For as long as man has feared the darkand the unknown, we've been scared – and entertained – by the idea of monsters any mysterious beasts. Naturally, they have been a staple of the cinema since the very beginning, with George Méliès resurrecting a mummy back in 1899.
Since then the movie monster has evolved hand-in-hand with the improvements in visual effects with prosthetics, stop-motion, backlit projection and green screen all playing their part through the ages. But it is digital effects that have really shaken things up. Now, in these creatively unshackled times, just what makes a good movie monster?
At a design level, at least, the things that make a good movie monster are arguably the same as they've always been.

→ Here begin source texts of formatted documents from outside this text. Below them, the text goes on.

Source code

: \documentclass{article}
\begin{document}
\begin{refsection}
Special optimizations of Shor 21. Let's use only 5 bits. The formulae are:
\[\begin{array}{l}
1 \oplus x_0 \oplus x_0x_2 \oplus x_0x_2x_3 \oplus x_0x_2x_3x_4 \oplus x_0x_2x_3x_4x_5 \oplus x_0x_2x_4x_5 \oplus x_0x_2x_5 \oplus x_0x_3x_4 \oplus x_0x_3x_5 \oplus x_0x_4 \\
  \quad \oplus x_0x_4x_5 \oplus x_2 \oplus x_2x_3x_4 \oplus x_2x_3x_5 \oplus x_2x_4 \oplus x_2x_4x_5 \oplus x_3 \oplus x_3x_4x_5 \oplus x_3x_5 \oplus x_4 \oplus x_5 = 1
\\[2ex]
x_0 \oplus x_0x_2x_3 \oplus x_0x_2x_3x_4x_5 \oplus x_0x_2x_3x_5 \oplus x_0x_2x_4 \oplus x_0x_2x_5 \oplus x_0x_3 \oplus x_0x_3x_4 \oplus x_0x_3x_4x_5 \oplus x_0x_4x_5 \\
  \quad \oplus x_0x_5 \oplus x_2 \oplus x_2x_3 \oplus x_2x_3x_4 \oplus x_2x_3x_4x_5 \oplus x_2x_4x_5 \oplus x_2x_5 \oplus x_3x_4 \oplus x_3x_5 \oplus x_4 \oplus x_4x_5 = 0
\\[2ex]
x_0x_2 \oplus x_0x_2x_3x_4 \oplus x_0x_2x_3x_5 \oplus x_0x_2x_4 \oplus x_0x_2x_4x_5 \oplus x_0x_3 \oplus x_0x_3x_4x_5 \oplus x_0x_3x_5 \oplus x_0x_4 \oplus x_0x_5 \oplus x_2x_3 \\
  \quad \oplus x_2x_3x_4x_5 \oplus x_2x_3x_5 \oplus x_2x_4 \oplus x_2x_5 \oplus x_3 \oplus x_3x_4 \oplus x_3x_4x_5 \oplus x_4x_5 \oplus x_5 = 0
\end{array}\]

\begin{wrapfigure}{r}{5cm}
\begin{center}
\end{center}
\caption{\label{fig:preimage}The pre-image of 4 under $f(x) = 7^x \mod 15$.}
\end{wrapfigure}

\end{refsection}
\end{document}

The word 'monster' may be derived from 'monstrum' (meaning 'against nature'), but Terryl Whitlatch, the scientifically-trained artist renowned for her creature designs for Lucasfilm, points out that the best monsters draw on reality.
"When you take elements from nature and place them into an imaginary creature you immediately give it a soul, and a hook for the audience to relate to," she explains. "Taking a human and adding a demonic element is immediately effective. When you think of something horrible, it's almost inevitably about the worse aspects of human nature. Animals have more of an innocence to them.
"Size has a huge influence on the way a creature interacts with the environment, of course, but there is a point where it gets too much," adds Terryl. "You need a believable skeleton and muscle system – if you get to Pacific Rim levels of gigantism you have to ask whether we can actually believe any more, and whether the forces of gravity would take hold."
While advances in digital monster creation have in turn increased audience sophistication, Ben Mauro, a freelance concept designer who recently worked with Weta on the Hobbit movies, cautions against letting them influence the creative process.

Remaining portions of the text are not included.